A state senator proposed to fix transportation woes with a gas-tax increase of 5 cents per gallon and an added surcharge to purchased new and used vehicles.

Senate Minority Leader Sen. Dick Day, R-Owatonna, who announced his proposal almost two weeks ago, said the tax increase would generate $160 million per year and go to the Highway Trust Fund. Currently, each taxed cent brings in $32 million a year. His proposal includes an added surcharge of $125 and $75 to new and used vehicles, respectively.

“I’m a big believer that a gas tax is the real true user’s fee to build roads,” he said.

Day said the writing of the bill will likely be finished this week. If passed, it would be the first time since 1988 there has been a gas-tax increase in Minnesota.

Day’s proposal is one of many that will potentially evolve during this session to improve transportation. The money would help pay for building and maintaining roads. Gov. Tim Pawlenty and Lt. Gov. Carol Molnau already have a recommended 10-year, $7.2 billion transportation-improvement package.

Pawlenty’s proposal, called “Building More, Building Faster, Moving Better,” includes dedicating 100 percent of the motor vehicle sales tax to transportation through a constitutional amendment, which would provide $2.65 billion during 10 years. Voters could decide in 2006 if the full amount should go toward highways and transit. The other component is a $4.5 billion bonding package for major highway construction projects.

Brian McClung, Pawlenty’s press secretary, said the governor has a long-term vision for transportation improvement. If Pawlenty’s proposal is approved, it would be the largest transportation investment in state history, McClung said.

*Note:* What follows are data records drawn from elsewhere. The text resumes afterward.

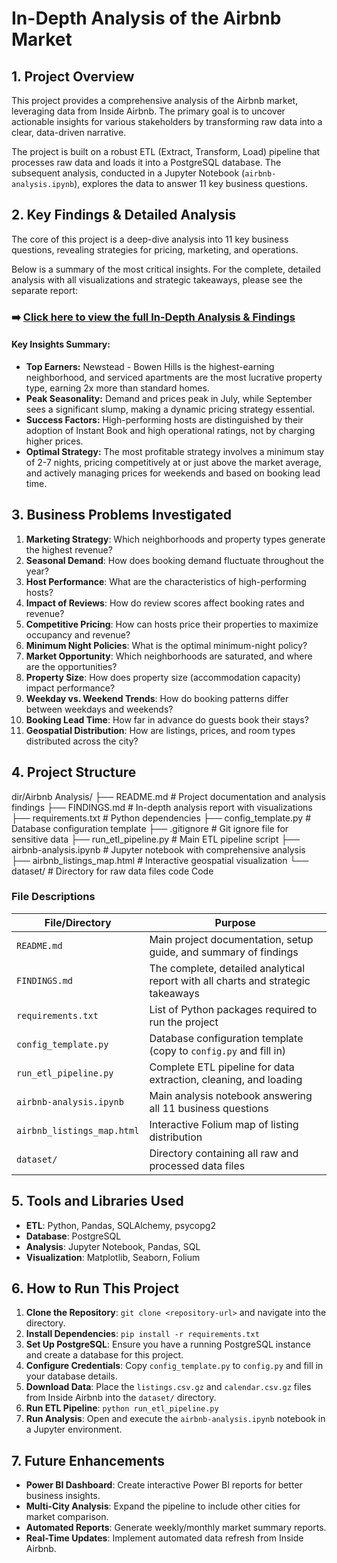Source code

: # In-Depth Analysis of the Airbnb Market

## 1. Project Overview

This project provides a comprehensive analysis of the Airbnb market, leveraging data from Inside Airbnb. The primary goal is to uncover actionable insights for various stakeholders by transforming raw data into a clear, data-driven narrative.

The project is built on a robust ETL (Extract, Transform, Load) pipeline that processes raw data and loads it into a PostgreSQL database. The subsequent analysis, conducted in a Jupyter Notebook (`airbnb-analysis.ipynb`), explores the data to answer 11 key business questions.

## 2. Key Findings & Detailed Analysis

The core of this project is a deep-dive analysis into 11 key business questions, revealing strategies for pricing, marketing, and operations.

Below is a summary of the most critical insights. For the complete, detailed analysis with all visualizations and strategic takeaways, please see the separate report:

### ➡️ **[Click here to view the full In-Depth Analysis & Findings](FINDINGS.md)**

#### Key Insights Summary:
*   **Top Earners:** Newstead - Bowen Hills is the highest-earning neighborhood, and serviced apartments are the most lucrative property type, earning 2x more than standard homes.
*   **Peak Seasonality:** Demand and prices peak in July, while September sees a significant slump, making a dynamic pricing strategy essential.
*   **Success Factors:** High-performing hosts are distinguished by their adoption of Instant Book and high operational ratings, not by charging higher prices.
*   **Optimal Strategy:** The most profitable strategy involves a minimum stay of 2-7 nights, pricing competitively at or just above the market average, and actively managing prices for weekends and based on booking lead time.

## 3. Business Problems Investigated

1.  **Marketing Strategy**: Which neighborhoods and property types generate the highest revenue?
2.  **Seasonal Demand**: How does booking demand fluctuate throughout the year?
3.  **Host Performance**: What are the characteristics of high-performing hosts?
4.  **Impact of Reviews**: How do review scores affect booking rates and revenue?
5.  **Competitive Pricing**: How can hosts price their properties to maximize occupancy and revenue?
6.  **Minimum Night Policies**: What is the optimal minimum-night policy?
7.  **Market Opportunity**: Which neighborhoods are saturated, and where are the opportunities?
8.  **Property Size**: How does property size (accommodation capacity) impact performance?
9.  **Weekday vs. Weekend Trends**: How do booking patterns differ between weekdays and weekends?
10. **Booking Lead Time**: How far in advance do guests book their stays?
11. **Geospatial Distribution**: How are listings, prices, and room types distributed across the city?

## 4. Project Structure
dir/Airbnb Analysis/
├── README.md # Project documentation and analysis findings
├── FINDINGS.md # In-depth analysis report with visualizations
├── requirements.txt # Python dependencies
├── config_template.py # Database configuration template
├── .gitignore # Git ignore file for sensitive data
├── run_etl_pipeline.py # Main ETL pipeline script
├── airbnb-analysis.ipynb # Jupyter notebook with comprehensive analysis
├── airbnb_listings_map.html # Interactive geospatial visualization
└── dataset/ # Directory for raw data files
code
Code
### File Descriptions

| File/Directory | Purpose |
|---|---|
| `README.md` | Main project documentation, setup guide, and summary of findings |
| `FINDINGS.md`| The complete, detailed analytical report with all charts and strategic takeaways |
| `requirements.txt` | List of Python packages required to run the project |
| `config_template.py` | Database configuration template (copy to `config.py` and fill in) |
| `run_etl_pipeline.py` | Complete ETL pipeline for data extraction, cleaning, and loading |
| `airbnb-analysis.ipynb` | Main analysis notebook answering all 11 business questions |
| `airbnb_listings_map.html` | Interactive Folium map of listing distribution |
| `dataset/` | Directory containing all raw and processed data files |


## 5. Tools and Libraries Used

*   **ETL**: Python, Pandas, SQLAlchemy, psycopg2
*   **Database**: PostgreSQL
*   **Analysis**: Jupyter Notebook, Pandas, SQL
*   **Visualization**: Matplotlib, Seaborn, Folium

## 6. How to Run This Project

1.  **Clone the Repository**: `git clone <repository-url>` and navigate into the directory.
2.  **Install Dependencies**: `pip install -r requirements.txt`
3.  **Set Up PostgreSQL**: Ensure you have a running PostgreSQL instance and create a database for this project.
4.  **Configure Credentials**: Copy `config_template.py` to `config.py` and fill in your database details.
5.  **Download Data**: Place the `listings.csv.gz` and `calendar.csv.gz` files from Inside Airbnb into the `dataset/` directory.
6.  **Run ETL Pipeline**: `python run_etl_pipeline.py`
7.  **Run Analysis**: Open and execute the `airbnb-analysis.ipynb` notebook in a Jupyter environment.

## 7. Future Enhancements

- **Power BI Dashboard**: Create interactive Power BI reports for better business insights.
- **Multi-City Analysis**: Expand the pipeline to include other cities for market comparison.
- **Automated Reports**: Generate weekly/monthly market summary reports.
- **Real-Time Updates**: Implement automated data refresh from Inside Airbnb.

McClung said Pawlenty’s proposal is a “fiscally responsible plan” that doesn’t increase the gas tax at a time when people are already paying approximately $2 a gallon at the pump.

With Day’s bill, voters wouldn’t have a say through a constitutional amendment in the gas-tax increase.

McClung said he doesn’t think a gas-tax increase warrants changing the constitution. It’s a decision legislators can make, he said.

But Pawlenty is sticking to his no-new-tax pledge.

“The governor does not support a transportation bill that does not ask for voter approval on the gas tax,” McClung said.


At the University, 39 percent of staff members, faculty members and students drive or carpool to campus, according to University Parking and Transportation Services.

Tom Weaver said he takes the bus. He said he used to drive from Roseville, Minn., last semester, but the daily trek and parking became too expensive.

The first-year environmental horticulture student said he now saves money after having to pay $200 for a semesterlong parking spot and a weekly trip to the gas station last semester.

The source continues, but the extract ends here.